After Peacock deal, does the NFL’s greed know any bounds?

In its first century, leaders like Bert Bell and Pete Rozelle stressed building its audience.

That is now so old fashioned. In today’s NFL, they will trade fewer viewers for more money from streaming.

First, they took a billion dollars a year from Amazon to show Thursday night games for 11 years. Even though Prime has 220 million subscribers, the games only averaged 9.58 million fans.

If that wasn’t bad enough, the league has announced it sold the rights to the Saturday night wildcard game to Peacock for about $110 million, according to the Wall Street Journal.

They ignored the fact Peacock only has about 20 million subscribers. Last year’s Saturday night playoff game between the Chargers and Jaguars drew 20 million viewers and that was a 20 percent drop from 2021 because neither team has a big fan base. The Chargers are in a big market, but Los Angeles has yet to show much interest in them since they moved from San Diego.

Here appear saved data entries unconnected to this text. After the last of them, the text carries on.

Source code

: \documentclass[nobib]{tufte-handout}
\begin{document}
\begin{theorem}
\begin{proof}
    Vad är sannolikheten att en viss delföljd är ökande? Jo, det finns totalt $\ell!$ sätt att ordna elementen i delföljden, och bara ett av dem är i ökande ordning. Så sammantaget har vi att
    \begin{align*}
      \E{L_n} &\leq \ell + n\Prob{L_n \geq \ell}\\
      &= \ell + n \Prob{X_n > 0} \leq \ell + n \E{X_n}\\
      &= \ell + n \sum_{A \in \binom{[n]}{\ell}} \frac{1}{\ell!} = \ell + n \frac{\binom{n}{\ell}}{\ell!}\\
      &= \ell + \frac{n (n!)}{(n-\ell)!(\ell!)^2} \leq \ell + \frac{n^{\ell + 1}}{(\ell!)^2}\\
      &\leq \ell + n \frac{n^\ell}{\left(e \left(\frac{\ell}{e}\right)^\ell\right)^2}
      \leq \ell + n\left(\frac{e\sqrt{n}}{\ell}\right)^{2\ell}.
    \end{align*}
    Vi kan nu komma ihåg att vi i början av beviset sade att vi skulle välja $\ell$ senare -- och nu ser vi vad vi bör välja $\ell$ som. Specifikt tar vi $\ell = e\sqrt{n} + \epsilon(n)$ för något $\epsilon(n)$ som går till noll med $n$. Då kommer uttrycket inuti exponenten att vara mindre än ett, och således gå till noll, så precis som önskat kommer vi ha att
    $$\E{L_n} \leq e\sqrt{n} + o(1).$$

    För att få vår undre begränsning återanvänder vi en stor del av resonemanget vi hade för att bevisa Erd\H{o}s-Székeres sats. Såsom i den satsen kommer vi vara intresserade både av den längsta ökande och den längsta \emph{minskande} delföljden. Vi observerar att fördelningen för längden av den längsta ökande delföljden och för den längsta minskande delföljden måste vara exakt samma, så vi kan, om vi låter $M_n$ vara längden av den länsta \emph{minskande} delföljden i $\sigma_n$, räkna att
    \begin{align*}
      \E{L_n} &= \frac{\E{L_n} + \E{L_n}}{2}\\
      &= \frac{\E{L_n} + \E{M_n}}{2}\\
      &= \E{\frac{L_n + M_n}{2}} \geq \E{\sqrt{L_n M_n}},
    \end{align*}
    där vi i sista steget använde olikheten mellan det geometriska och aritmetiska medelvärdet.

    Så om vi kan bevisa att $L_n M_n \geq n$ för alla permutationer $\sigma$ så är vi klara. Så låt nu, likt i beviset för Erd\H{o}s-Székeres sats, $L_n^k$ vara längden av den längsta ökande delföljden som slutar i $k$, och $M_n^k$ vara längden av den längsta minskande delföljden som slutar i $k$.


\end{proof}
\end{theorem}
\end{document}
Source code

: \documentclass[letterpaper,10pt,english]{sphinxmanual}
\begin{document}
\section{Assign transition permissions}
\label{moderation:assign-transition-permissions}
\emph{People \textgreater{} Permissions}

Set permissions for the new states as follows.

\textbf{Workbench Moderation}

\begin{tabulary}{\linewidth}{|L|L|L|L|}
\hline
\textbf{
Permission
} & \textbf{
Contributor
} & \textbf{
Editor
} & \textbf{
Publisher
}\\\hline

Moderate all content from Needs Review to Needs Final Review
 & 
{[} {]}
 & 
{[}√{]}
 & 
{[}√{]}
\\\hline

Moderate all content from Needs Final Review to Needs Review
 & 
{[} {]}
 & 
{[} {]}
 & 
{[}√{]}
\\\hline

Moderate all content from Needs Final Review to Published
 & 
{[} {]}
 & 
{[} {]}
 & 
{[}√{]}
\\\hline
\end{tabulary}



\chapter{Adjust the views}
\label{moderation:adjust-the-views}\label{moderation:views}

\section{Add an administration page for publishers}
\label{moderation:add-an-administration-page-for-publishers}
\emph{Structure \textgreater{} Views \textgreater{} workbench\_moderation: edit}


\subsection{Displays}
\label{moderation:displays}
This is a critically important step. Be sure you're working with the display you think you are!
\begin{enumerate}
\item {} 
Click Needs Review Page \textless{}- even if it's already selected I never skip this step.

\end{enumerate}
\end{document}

The Peacock game won’t get anywhere near 20 million viewers, but the NFL doesn’t seem to care because it pockets the money. Meanwhile, Peacock was started in 2020 and is expected to lose $3 billion this year.

To watch the game, fans have to pay $4.99 fee for the month and put up with all the problems of watching a streaming game, including the glitches in the picture and difficulty of trying to sign in. The only fans who can watch the game on network TV will be the ones in the two markets of the teams playing in the games.

And then there is the question of where the NFL is going with this. How many games will be streamed in the future? Will the Super Bowl one day be streamed or put on Pay Per View?

Will the NFL continue to have the Midas touch? Everything it touches turns into money, but at what cost?

In the universe of hundreds of channels it is difficult for them to draw the audiences it once did because viewers have more options. The NFL brags the Super Bowl drew a record audience, but the highest-rated game in terms of percentage of viewers was Super Bowl XVI between the 49ers and Bengals because cable was just getting started.

The NFL TV ratings have yet to return to 2015 levels and four of the six wild card games had a drop in audience from 2021.

But the NFL is no longer trying to grow its audience. Its business model is now trading fewer viewers for more money from streaming.